Philosophers, astronomers, historians, popes and mathematicians have all drawn global maps long before cartographers as such existed. Cartographers appeared in the "Age of Discovery", which developed into the Age of European Conquest and Exploitation and took over the task of making maps.

By the authority of their profession they have hindered its development. Since Mercator produced his global map over four hundred years ago for the age of Europeans world domination, cartographers have clung to it despite its having been long outdated by events. They have sought to render it topical by cosmetic corrections.

...The European world concept, as the last expression of a subjective global view of primitive peoples, must give way to an objective global concept.

The cartographic profession is, by its retention of old precepts based on the Eurocentric global concept, incapable of developing this egalitarian world map which alone can demonstrate the parity of all peoples of the earth.

This incendiary attack did not endear cartographers, who themselves had long been frustrated by the favoritism publishers showed for Mercator's projection.

The two camps never made any real attempts toward reconciliation. The Peters camp largely ignored the protests of the cartographers. Peters maintained there should be "one map for one world"—his—and did not acknowledge the prior art of Gall until the controversy had largely run its course, late in his life. While Peters likely reinvented the projection independently, the unscholarly conduct and refusal to engage the cartographic community undoubtedly contributed to the polarization and impasse.

Frustrated by some very visible successes and mounting publicity stirred up by the industry that had sprung up around the Peters map, the cartographic community began to plan more coordinated efforts to restore balance, as they saw it. The 1980s saw a flurry of literature directed against the Peters phenomenon. Though Peters's map was not singled out, the controversy motivated the American Cartographic Association (now Cartography and Geographic Information Society) to produce a series of booklets designed to educate the public about map projections and distortion in maps. In 1989 and 1990, after some internal debate, seven North American geographic organizations adopted the following resolution, which rejected all rectangular world maps, a category that includes both the Mercator and the Gall-Peters projections:

WHEREAS, the earth is round with a coordinate system composed entirely of circles, and

WHEREAS, flat world maps are more useful than globe maps, but flattening the globe surface necessarily greatly changes the appearance of Earth's features and coordinate systems, and

WHEREAS, world maps have a powerful and lasting effect on peoples' impressions of the shapes and sizes of lands and seas, their arrangement, and the nature of the coordinate system, and

WHEREAS, frequently seeing a greatly distorted map tends to make it "look right,"

THEREFORE, we strongly urge book and map publishers, the media and government agencies to cease using rectangular world maps for general purposes or artistic displays. Such maps promote serious, erroneous conceptions by severely distorting large sections of the world, by showing the round Earth as having straight edges and sharp corners, by representing most distances and direct routes incorrectly, and by portraying the circular coordinate system as a squared grid. The most widely displayed rectangular world map is the Mercator (in fact a navigational diagram devised for nautical charts), but other rectangular world maps proposed as replacements for the Mercator also display a greatly distorted image of the spherical Earth.

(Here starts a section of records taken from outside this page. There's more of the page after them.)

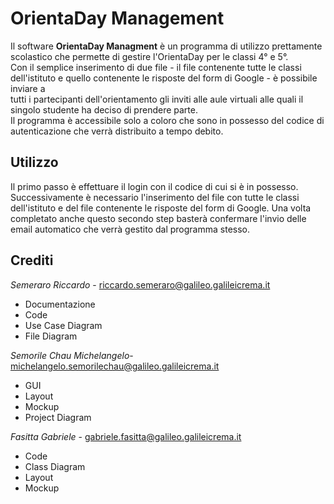 OrientaDay Management
====================
Il software **OrientaDay Managment** è un programma di utilizzo prettamente scolastico che permette di gestire l'OrientaDay per le classi 4° e 5°.  
Con il semplice inserimento di due file - il file contenente tutte le classi dell'istituto e quello contenente le risposte del form di Google - è possibile inviare a  
tutti i partecipanti dell'orientamento gli inviti alle aule virtuali alle quali il singolo studente ha deciso di prendere parte.  
Il programma è accessibile solo a coloro che sono in possesso del codice di autenticazione che verrà distribuito a tempo debito. 

Utilizzo
--------
Il primo passo è effettuare il login con il codice di cui si è in possesso. Successivamente è necessario l'inserimento del file con tutte le classi dell'istituto e del file contenente le risposte del form di Google. Una volta completato anche questo secondo step basterà confermare l'invio delle email automatico che verrà gestito dal programma stesso.

Crediti
-------
*Semeraro Riccardo* - riccardo.semeraro@galileo.galileicrema.it
* Documentazione   
* Code   
* Use Case Diagram  
* File Diagram  

*Semorile Chau Michelangelo*- michelangelo.semorilechau@galileo.galileicrema.it
* GUI    
* Layout  
* Mockup 
* Project Diagram   

*Fasitta Gabriele* - gabriele.fasitta@galileo.galileicrema.it
* Code    
* Class Diagram  
* Layout  
* Mockup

The geography and cartography community is not united unanimously against the Peters World Map. For example, one map society, the North American Cartographic Information Society (NACIS), declined to endorse the 1989 resolution, though no reasons were given. Second, there is a small number of cartographers, including Brian Harley, who have credited the Peters phenomenon with demonstrating the social implications of map projections, at the very least. Within geography more generally, some commentators see the cartographic controversy over the Peters world map as a sign of immaturity in the cartographic profession, given that all maps are political.